■ TASK STATEMENT ■
Check every line of the records below for the string "endcsname" and copy the ones that have it.
───── GIVEN ENTRIES
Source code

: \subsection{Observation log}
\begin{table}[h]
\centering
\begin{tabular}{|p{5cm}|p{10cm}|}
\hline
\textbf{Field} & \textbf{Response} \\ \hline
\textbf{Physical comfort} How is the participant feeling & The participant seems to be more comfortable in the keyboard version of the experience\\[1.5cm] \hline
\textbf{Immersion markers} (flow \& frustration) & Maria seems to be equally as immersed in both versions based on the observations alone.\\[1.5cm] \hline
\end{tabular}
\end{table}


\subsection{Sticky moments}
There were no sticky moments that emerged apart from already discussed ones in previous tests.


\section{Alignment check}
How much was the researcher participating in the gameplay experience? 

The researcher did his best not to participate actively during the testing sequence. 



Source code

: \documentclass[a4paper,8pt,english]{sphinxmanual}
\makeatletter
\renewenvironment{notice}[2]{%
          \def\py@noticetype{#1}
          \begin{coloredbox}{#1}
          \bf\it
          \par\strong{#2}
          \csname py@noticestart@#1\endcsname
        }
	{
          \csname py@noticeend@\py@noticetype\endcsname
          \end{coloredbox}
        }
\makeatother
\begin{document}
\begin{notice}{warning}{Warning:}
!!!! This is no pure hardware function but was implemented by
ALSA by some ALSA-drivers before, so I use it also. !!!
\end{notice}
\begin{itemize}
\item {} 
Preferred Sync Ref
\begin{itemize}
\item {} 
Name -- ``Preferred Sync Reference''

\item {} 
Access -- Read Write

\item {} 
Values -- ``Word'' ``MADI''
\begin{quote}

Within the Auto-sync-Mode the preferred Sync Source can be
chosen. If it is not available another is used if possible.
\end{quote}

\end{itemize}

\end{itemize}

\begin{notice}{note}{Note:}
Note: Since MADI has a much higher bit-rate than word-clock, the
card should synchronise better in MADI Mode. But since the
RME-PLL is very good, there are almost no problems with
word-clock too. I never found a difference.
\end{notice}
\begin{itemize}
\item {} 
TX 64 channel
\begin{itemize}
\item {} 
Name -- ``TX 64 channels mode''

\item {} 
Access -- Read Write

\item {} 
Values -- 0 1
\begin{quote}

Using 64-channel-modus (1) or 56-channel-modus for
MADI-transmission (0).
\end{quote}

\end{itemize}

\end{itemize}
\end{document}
──────────
■ WRITTEN SOLUTION ■
          \csname py@noticestart@#1\endcsname
          \csname py@noticeend@\py@noticetype\endcsname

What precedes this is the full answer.